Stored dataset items

>>>>>

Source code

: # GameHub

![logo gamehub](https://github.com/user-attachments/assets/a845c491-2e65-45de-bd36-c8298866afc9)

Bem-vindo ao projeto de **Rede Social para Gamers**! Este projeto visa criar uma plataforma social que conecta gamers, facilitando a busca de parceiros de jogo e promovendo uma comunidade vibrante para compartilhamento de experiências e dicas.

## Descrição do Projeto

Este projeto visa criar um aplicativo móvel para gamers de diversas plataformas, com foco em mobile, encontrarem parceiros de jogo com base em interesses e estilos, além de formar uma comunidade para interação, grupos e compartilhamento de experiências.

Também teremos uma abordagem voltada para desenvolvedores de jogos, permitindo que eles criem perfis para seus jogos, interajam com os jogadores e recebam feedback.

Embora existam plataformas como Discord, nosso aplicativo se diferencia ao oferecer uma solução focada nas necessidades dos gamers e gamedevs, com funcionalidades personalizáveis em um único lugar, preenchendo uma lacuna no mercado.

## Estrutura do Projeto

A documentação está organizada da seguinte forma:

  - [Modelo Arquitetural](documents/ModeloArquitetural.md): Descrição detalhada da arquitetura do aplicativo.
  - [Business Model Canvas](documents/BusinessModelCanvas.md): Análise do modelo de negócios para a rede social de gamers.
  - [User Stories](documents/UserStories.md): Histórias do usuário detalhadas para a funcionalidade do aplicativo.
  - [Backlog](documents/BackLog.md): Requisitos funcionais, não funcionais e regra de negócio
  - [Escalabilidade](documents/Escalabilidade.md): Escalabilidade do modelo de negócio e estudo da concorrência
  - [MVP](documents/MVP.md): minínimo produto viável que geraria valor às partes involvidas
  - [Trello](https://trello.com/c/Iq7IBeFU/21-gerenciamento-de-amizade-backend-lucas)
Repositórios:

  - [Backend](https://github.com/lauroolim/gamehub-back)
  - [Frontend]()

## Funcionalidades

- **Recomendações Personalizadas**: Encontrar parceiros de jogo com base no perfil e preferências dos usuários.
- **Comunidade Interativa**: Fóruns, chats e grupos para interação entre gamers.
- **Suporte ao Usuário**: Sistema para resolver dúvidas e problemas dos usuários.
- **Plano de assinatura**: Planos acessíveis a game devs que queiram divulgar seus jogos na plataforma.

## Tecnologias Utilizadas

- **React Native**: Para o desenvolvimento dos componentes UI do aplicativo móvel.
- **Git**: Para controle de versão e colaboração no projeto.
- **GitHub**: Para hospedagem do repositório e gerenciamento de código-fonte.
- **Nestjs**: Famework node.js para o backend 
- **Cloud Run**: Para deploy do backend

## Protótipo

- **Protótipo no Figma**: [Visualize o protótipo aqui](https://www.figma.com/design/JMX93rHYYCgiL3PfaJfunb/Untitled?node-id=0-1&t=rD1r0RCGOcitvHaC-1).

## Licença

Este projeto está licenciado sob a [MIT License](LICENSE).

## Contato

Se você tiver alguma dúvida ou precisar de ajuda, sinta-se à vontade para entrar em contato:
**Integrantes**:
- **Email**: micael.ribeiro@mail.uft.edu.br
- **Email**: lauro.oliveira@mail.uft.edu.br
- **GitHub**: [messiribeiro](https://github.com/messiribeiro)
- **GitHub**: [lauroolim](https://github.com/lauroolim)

<<<<<

WHAT YOU WILL DO - Please print exactly what appears from the first line of the data through the line with "- [MVP](documents/MVP.md): minínimo", including both of those lines and nothing past them.

ANSWER BOX -
Source code

: # GameHub

![logo gamehub](https://github.com/user-attachments/assets/a845c491-2e65-45de-bd36-c8298866afc9)

Bem-vindo ao projeto de **Rede Social para Gamers**! Este projeto visa criar uma plataforma social que conecta gamers, facilitando a busca de parceiros de jogo e promovendo uma comunidade vibrante para compartilhamento de experiências e dicas.

## Descrição do Projeto

Este projeto visa criar um aplicativo móvel para gamers de diversas plataformas, com foco em mobile, encontrarem parceiros de jogo com base em interesses e estilos, além de formar uma comunidade para interação, grupos e compartilhamento de experiências.

Também teremos uma abordagem voltada para desenvolvedores de jogos, permitindo que eles criem perfis para seus jogos, interajam com os jogadores e recebam feedback.

Embora existam plataformas como Discord, nosso aplicativo se diferencia ao oferecer uma solução focada nas necessidades dos gamers e gamedevs, com funcionalidades personalizáveis em um único lugar, preenchendo uma lacuna no mercado.

## Estrutura do Projeto

A documentação está organizada da seguinte forma:

  - [Modelo Arquitetural](documents/ModeloArquitetural.md): Descrição detalhada da arquitetura do aplicativo.
  - [Business Model Canvas](documents/BusinessModelCanvas.md): Análise do modelo de negócios para a rede social de gamers.
  - [User Stories](documents/UserStories.md): Histórias do usuário detalhadas para a funcionalidade do aplicativo.
  - [Backlog](documents/BackLog.md): Requisitos funcionais, não funcionais e regra de negócio
  - [Escalabilidade](documents/Escalabilidade.md): Escalabilidade do modelo de negócio e estudo da concorrência
  - [MVP](documents/MVP.md): minínimo produto viável que geraria valor às partes involvidas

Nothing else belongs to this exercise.